**What is expected**
The required output is every record, written out exactly.

**Saved data entries**
____
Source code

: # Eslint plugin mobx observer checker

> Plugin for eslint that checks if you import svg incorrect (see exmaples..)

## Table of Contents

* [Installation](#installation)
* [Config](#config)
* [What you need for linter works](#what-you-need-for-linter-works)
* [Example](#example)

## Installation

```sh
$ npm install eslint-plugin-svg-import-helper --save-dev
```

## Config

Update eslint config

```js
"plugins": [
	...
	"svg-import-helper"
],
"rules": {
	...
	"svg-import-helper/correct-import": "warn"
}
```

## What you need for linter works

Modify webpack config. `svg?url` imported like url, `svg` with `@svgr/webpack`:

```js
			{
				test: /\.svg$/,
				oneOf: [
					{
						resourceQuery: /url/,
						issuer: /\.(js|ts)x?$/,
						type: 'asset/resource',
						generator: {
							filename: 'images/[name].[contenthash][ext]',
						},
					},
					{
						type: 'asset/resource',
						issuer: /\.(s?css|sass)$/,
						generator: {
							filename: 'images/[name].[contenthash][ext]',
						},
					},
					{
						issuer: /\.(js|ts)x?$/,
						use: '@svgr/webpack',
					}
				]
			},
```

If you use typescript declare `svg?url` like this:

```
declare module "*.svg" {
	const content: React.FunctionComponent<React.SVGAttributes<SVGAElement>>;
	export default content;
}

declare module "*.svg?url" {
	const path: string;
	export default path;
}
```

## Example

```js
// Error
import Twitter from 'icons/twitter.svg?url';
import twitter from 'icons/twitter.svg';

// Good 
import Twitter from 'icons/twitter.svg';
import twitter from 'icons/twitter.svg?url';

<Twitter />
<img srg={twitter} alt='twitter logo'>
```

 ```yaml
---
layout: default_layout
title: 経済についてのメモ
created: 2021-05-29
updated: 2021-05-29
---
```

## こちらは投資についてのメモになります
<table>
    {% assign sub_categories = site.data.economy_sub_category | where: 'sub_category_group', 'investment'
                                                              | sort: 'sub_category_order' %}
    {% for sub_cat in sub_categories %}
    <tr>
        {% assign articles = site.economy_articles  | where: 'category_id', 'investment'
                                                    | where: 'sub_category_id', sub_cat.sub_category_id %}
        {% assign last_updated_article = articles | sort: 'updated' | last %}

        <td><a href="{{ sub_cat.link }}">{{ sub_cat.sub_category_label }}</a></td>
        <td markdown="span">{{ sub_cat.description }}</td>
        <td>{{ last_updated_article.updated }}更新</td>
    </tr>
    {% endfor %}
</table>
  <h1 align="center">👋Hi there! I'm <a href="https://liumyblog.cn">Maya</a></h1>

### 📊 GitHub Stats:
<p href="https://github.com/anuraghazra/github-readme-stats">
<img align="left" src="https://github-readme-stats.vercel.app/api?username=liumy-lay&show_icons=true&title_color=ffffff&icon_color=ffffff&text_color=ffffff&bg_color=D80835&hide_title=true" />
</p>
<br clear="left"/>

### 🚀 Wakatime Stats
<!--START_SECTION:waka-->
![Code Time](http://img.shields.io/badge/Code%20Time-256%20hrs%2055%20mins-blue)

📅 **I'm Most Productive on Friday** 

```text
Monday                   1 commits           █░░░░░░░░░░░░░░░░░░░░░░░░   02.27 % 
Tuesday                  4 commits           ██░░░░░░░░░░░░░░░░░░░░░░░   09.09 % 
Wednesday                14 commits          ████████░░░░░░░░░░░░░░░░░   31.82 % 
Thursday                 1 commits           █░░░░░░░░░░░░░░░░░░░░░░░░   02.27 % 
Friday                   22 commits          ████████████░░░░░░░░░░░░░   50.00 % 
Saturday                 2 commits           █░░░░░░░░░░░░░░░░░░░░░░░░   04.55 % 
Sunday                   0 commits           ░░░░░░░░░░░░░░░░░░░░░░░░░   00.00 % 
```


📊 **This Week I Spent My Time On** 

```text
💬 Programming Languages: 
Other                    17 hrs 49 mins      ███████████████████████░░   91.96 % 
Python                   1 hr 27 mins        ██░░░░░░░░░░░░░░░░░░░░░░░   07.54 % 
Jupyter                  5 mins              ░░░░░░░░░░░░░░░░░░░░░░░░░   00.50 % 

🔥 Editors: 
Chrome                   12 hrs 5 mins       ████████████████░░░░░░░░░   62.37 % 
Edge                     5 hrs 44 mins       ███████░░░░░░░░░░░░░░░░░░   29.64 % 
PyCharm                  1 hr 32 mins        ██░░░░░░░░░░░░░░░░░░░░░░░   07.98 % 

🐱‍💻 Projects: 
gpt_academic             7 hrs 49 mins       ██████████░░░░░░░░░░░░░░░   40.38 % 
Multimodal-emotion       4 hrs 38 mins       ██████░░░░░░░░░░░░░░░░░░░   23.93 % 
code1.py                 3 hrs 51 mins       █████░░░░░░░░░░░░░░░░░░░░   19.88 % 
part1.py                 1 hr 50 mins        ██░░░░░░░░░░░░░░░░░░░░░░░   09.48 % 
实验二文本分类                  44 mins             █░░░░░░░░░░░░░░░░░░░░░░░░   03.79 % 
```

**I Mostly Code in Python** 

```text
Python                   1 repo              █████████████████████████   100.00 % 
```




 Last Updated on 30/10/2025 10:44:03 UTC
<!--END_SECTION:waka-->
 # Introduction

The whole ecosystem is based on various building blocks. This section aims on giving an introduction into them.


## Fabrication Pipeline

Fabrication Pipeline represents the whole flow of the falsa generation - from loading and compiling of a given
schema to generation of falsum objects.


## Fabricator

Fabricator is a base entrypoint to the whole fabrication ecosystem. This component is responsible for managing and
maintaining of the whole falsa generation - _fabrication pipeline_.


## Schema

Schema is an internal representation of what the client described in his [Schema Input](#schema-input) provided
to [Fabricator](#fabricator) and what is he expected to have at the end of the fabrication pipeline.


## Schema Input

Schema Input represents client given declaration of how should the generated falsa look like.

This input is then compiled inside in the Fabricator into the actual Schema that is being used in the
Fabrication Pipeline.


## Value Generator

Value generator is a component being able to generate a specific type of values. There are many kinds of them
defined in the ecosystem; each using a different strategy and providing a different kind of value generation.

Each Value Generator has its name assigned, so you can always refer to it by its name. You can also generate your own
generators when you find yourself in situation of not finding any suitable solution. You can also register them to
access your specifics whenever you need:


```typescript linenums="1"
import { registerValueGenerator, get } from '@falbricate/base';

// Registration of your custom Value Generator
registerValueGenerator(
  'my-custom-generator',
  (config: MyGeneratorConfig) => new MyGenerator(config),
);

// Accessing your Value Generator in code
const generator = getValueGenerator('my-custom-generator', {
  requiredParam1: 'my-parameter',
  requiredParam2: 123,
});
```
____
**Response area**
Source code

: # Eslint plugin mobx observer checker

> Plugin for eslint that checks if you import svg incorrect (see exmaples..)

## Table of Contents

* [Installation](#installation)
* [Config](#config)
* [What you need for linter works](#what-you-need-for-linter-works)
* [Example](#example)

## Installation

```sh
$ npm install eslint-plugin-svg-import-helper --save-dev
```

## Config

Update eslint config

```js
"plugins": [
	...
	"svg-import-helper"
],
"rules": {
	...
	"svg-import-helper/correct-import": "warn"
}
```

## What you need for linter works

Modify webpack config. `svg?url` imported like url, `svg` with `@svgr/webpack`:

```js
			{
				test: /\.svg$/,
				oneOf: [
					{
						resourceQuery: /url/,
						issuer: /\.(js|ts)x?$/,
						type: 'asset/resource',
						generator: {
							filename: 'images/[name].[contenthash][ext]',
						},
					},
					{
						type: 'asset/resource',
						issuer: /\.(s?css|sass)$/,
						generator: {
							filename: 'images/[name].[contenthash][ext]',
						},
					},
					{
						issuer: /\.(js|ts)x?$/,
						use: '@svgr/webpack',
					}
				]
			},
```

If you use typescript declare `svg?url` like this:

```
declare module "*.svg" {
	const content: React.FunctionComponent<React.SVGAttributes<SVGAElement>>;
	export default content;
}

declare module "*.svg?url" {
	const path: string;
	export default path;
}
```

## Example

```js
// Error
import Twitter from 'icons/twitter.svg?url';
import twitter from 'icons/twitter.svg';

// Good 
import Twitter from 'icons/twitter.svg';
import twitter from 'icons/twitter.svg?url';

<Twitter />
<img srg={twitter} alt='twitter logo'>
```

 ```yaml
---
layout: default_layout
title: 経済についてのメモ
created: 2021-05-29
updated: 2021-05-29
---
```

## こちらは投資についてのメモになります
<table>
    {% assign sub_categories = site.data.economy_sub_category | where: 'sub_category_group', 'investment'
                                                              | sort: 'sub_category_order' %}
    {% for sub_cat in sub_categories %}
    <tr>
        {% assign articles = site.economy_articles  | where: 'category_id', 'investment'
                                                    | where: 'sub_category_id', sub_cat.sub_category_id %}
        {% assign last_updated_article = articles | sort: 'updated' | last %}

        <td><a href="{{ sub_cat.link }}">{{ sub_cat.sub_category_label }}</a></td>
        <td markdown="span">{{ sub_cat.description }}</td>
        <td>{{ last_updated_article.updated }}更新</td>
    </tr>
    {% endfor %}
</table>
  <h1 align="center">👋Hi there! I'm <a href="https://liumyblog.cn">Maya</a></h1>

### 📊 GitHub Stats:
<p href="https://github.com/anuraghazra/github-readme-stats">
<img align="left" src="https://github-readme-stats.vercel.app/api?username=liumy-lay&show_icons=true&title_color=ffffff&icon_color=ffffff&text_color=ffffff&bg_color=D80835&hide_title=true" />
</p>
<br clear="left"/>

### 🚀 Wakatime Stats
<!--START_SECTION:waka-->
![Code Time](http://img.shields.io/badge/Code%20Time-256%20hrs%2055%20mins-blue)

📅 **I'm Most Productive on Friday** 

```text
Monday                   1 commits           █░░░░░░░░░░░░░░░░░░░░░░░░   02.27 % 
Tuesday                  4 commits           ██░░░░░░░░░░░░░░░░░░░░░░░   09.09 % 
Wednesday                14 commits          ████████░░░░░░░░░░░░░░░░░   31.82 % 
Thursday                 1 commits           █░░░░░░░░░░░░░░░░░░░░░░░░   02.27 % 
Friday                   22 commits          ████████████░░░░░░░░░░░░░   50.00 % 
Saturday                 2 commits           █░░░░░░░░░░░░░░░░░░░░░░░░   04.55 % 
Sunday                   0 commits           ░░░░░░░░░░░░░░░░░░░░░░░░░   00.00 % 
```


📊 **This Week I Spent My Time On** 

```text
💬 Programming Languages: 
Other                    17 hrs 49 mins      ███████████████████████░░   91.96 % 
Python                   1 hr 27 mins        ██░░░░░░░░░░░░░░░░░░░░░░░   07.54 % 
Jupyter                  5 mins              ░░░░░░░░░░░░░░░░░░░░░░░░░   00.50 % 

🔥 Editors: 
Chrome                   12 hrs 5 mins       ████████████████░░░░░░░░░   62.37 % 
Edge                     5 hrs 44 mins       ███████░░░░░░░░░░░░░░░░░░   29.64 % 
PyCharm                  1 hr 32 mins        ██░░░░░░░░░░░░░░░░░░░░░░░   07.98 % 

🐱‍💻 Projects: 
gpt_academic             7 hrs 49 mins       ██████████░░░░░░░░░░░░░░░   40.38 % 
Multimodal-emotion       4 hrs 38 mins       ██████░░░░░░░░░░░░░░░░░░░   23.93 % 
code1.py                 3 hrs 51 mins       █████░░░░░░░░░░░░░░░░░░░░   19.88 % 
part1.py                 1 hr 50 mins        ██░░░░░░░░░░░░░░░░░░░░░░░   09.48 % 
实验二文本分类                  44 mins             █░░░░░░░░░░░░░░░░░░░░░░░░   03.79 % 
```

**I Mostly Code in Python** 

```text
Python                   1 repo              █████████████████████████   100.00 % 
```




 Last Updated on 30/10/2025 10:44:03 UTC
<!--END_SECTION:waka-->
 # Introduction

The whole ecosystem is based on various building blocks. This section aims on giving an introduction into them.


## Fabrication Pipeline

Fabrication Pipeline represents the whole flow of the falsa generation - from loading and compiling of a given
schema to generation of falsum objects.


## Fabricator

Fabricator is a base entrypoint to the whole fabrication ecosystem. This component is responsible for managing and
maintaining of the whole falsa generation - _fabrication pipeline_.


## Schema

Schema is an internal representation of what the client described in his [Schema Input](#schema-input) provided
to [Fabricator](#fabricator) and what is he expected to have at the end of the fabrication pipeline.


## Schema Input

Schema Input represents client given declaration of how should the generated falsa look like.

This input is then compiled inside in the Fabricator into the actual Schema that is being used in the
Fabrication Pipeline.


## Value Generator

Value generator is a component being able to generate a specific type of values. There are many kinds of them
defined in the ecosystem; each using a different strategy and providing a different kind of value generation.

Each Value Generator has its name assigned, so you can always refer to it by its name. You can also generate your own
generators when you find yourself in situation of not finding any suitable solution. You can also register them to
access your specifics whenever you need:


```typescript linenums="1"
import { registerValueGenerator, get } from '@falbricate/base';

// Registration of your custom Value Generator
registerValueGenerator(
  'my-custom-generator',
  (config: MyGeneratorConfig) => new MyGenerator(config),
);

// Accessing your Value Generator in code
const generator = getValueGenerator('my-custom-generator', {
  requiredParam1: 'my-parameter',
  requiredParam2: 123,
});
```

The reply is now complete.